A QUT study will investigate the impact of different exercise strategies for men at-risk of developing diabetes.
Stephanie Zietek, a Masters researcher from QUT’s Energy Metabolism Group, is looking for volunteers to determine how exercise can be used most effectively as a countermeasure to the negative effects of prolonged sitting on blood glucose levels across the day.
A 2012 study into the link between sedentary behavior and health problems found people who spent most of the day sitting or lying down while awake had a 112 per cent increase in the risk of diabetes.
“My study monitors blood glucose, or sugar, levels in response to different dietary intakes of carbohydrates and alternative exercise strategies in males who have a risk of developing diabetes,” Ms Zietek said.
“The aim of this research is to find out the precision needed to monitor blood glucose and what type of exercise is best to reduce levels throughout the day.
“I hope to find the right formula for regular exercise to maximise results in lowering blood sugar levels, which over time should reduce your risk of developing diabetes and cardiovascular disease.”
The study needs men aged between 20 and 55 who complete fewer than 2 hours of exercise each week. Risk of diabetes will be assessed with a short questionnaire with the score determining eligibility for the study.

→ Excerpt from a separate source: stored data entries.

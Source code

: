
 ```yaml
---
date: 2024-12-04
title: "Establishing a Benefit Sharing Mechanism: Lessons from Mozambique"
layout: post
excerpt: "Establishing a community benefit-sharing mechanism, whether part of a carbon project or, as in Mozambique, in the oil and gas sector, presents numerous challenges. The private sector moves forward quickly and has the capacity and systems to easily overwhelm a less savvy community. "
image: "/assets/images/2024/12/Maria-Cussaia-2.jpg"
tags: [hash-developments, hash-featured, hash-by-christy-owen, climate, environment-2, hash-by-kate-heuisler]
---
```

Participants will undertake four separate experimental trials involving exercise and low and high glycemic index meals at QUT’s Kelvin Grove campus. Each visit will last for about 12 hours, once a month.
Glucose levels will be measured using a Continuous Glucose Monitoring System, an innovative device that reduces the need for multiple finger prick blood samples.
Ms Zietek’s supervisor, Adjunct Professor Nuala Byrne from QUT’s School of Exercise and Nutrition Sciences, said participants will receive accurate measures of their body composition (fat mass and lean mass), current fitness level and 24 hour glucose response to each trial.
“Participants will also learn about the importance of diet and exercise in controlling blood sugar for health,” Professor Byrne said.
“They will gain a better understanding of how different types of food, for example white bread versus whole grain bread, cause different responses in blood sugar levels.
“This is important information for individuals who are at risk of diabetes.”